--- Exercise prompt ---
From the entries below, reproduce exactly the line containing "12.5 实例研究——由未组织的2D视图集重建3D 460", the line containing "13.9 参考文献 495", and every line in between, with nothing added.

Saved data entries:
────────────────────────────────────────

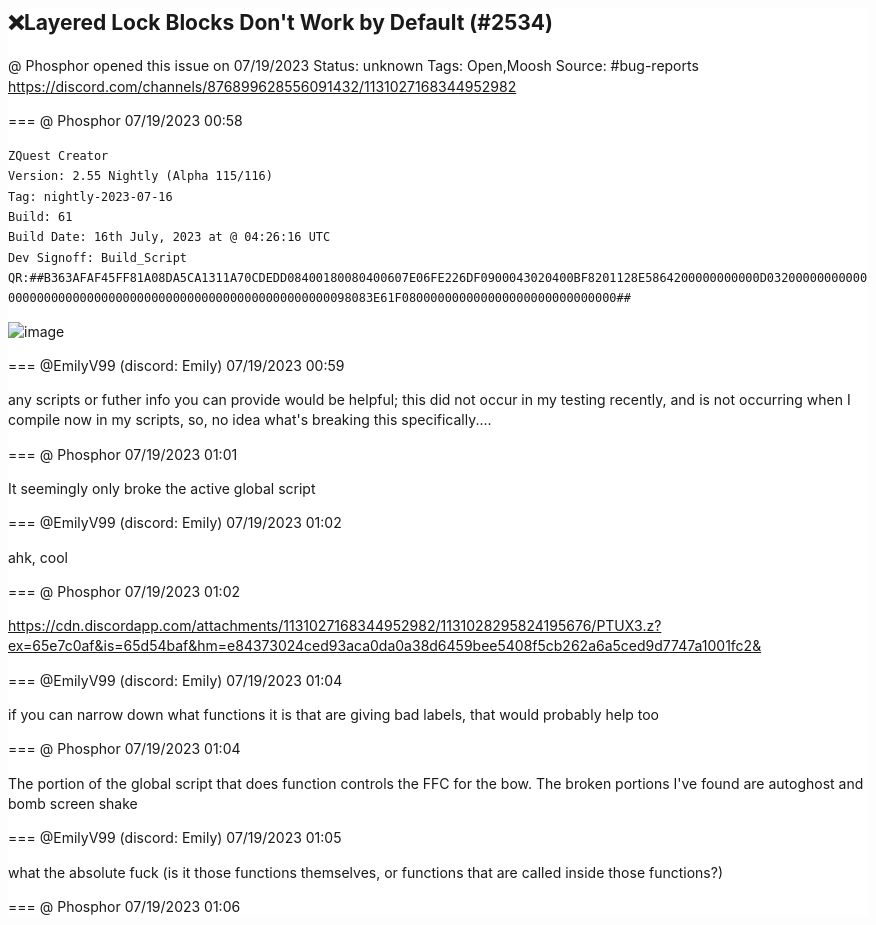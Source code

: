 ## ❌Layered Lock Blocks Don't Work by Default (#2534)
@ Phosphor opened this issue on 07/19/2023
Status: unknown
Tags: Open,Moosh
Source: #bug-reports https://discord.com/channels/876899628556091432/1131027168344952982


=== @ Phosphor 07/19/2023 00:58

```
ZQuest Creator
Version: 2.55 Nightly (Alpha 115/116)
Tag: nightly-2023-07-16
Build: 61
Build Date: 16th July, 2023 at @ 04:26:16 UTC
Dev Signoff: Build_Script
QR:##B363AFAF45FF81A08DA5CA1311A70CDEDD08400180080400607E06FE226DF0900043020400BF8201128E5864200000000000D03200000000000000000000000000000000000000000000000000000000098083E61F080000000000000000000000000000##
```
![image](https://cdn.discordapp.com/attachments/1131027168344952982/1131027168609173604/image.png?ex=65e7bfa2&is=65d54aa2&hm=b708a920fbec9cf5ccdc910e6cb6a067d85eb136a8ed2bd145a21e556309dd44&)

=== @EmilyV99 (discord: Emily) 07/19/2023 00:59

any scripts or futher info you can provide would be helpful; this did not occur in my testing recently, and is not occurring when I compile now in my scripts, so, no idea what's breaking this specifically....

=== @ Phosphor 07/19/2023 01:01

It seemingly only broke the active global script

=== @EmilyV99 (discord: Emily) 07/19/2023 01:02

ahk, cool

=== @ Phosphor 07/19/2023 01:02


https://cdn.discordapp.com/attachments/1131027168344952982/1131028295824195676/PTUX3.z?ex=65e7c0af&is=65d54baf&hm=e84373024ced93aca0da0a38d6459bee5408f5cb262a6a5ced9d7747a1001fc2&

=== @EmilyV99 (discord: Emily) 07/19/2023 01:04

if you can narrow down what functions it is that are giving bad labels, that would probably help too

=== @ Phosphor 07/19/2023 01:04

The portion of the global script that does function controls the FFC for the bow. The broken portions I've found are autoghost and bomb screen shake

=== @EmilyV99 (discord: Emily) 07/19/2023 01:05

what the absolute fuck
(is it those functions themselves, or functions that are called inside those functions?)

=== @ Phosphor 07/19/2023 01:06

────────────────────────────────────────

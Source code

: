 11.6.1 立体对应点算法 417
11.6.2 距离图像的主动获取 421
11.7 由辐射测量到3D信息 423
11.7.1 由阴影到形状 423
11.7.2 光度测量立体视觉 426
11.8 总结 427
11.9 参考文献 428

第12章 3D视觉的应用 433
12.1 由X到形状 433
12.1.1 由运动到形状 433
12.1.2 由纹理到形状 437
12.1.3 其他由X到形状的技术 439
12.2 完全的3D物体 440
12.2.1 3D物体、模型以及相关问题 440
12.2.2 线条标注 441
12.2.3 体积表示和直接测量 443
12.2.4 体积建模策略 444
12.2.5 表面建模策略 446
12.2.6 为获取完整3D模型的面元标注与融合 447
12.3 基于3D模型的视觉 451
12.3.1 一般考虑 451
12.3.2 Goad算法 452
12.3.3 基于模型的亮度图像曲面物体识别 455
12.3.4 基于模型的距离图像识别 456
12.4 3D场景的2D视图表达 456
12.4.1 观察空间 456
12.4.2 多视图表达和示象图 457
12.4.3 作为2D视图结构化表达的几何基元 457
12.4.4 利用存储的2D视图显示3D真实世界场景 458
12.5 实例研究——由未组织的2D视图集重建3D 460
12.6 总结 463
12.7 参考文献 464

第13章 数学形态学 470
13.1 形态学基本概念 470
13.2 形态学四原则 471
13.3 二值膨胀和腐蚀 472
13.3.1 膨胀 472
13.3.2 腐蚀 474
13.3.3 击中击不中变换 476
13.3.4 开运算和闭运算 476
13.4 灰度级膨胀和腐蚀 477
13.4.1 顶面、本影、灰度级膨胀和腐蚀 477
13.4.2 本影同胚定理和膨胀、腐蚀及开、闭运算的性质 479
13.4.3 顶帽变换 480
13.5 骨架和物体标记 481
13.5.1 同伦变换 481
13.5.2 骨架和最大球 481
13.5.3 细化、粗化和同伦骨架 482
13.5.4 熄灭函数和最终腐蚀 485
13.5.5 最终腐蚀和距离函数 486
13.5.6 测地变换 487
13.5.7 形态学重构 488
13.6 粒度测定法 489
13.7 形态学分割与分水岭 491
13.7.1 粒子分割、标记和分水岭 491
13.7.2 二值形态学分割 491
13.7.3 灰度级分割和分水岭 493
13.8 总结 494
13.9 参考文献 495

────────────────────────────────────────

--- Exercise solution ---
12.5 实例研究——由未组织的2D视图集重建3D 460
12.6 总结 463
12.7 参考文献 464

第13章 数学形态学 470
13.1 形态学基本概念 470
13.2 形态学四原则 471
13.3 二值膨胀和腐蚀 472
13.3.1 膨胀 472
13.3.2 腐蚀 474
13.3.3 击中击不中变换 476
13.3.4 开运算和闭运算 476
13.4 灰度级膨胀和腐蚀 477
13.4.1 顶面、本影、灰度级膨胀和腐蚀 477
13.4.2 本影同胚定理和膨胀、腐蚀及开、闭运算的性质 479
13.4.3 顶帽变换 480
13.5 骨架和物体标记 481
13.5.1 同伦变换 481
13.5.2 骨架和最大球 481
13.5.3 细化、粗化和同伦骨架 482
13.5.4 熄灭函数和最终腐蚀 485
13.5.5 最终腐蚀和距离函数 486
13.5.6 测地变换 487
13.5.7 形态学重构 488
13.6 粒度测定法 489
13.7 形态学分割与分水岭 491
13.7.1 粒子分割、标记和分水岭 491
13.7.2 二值形态学分割 491
13.7.3 灰度级分割和分水岭 493
13.8 总结 494
13.9 参考文献 495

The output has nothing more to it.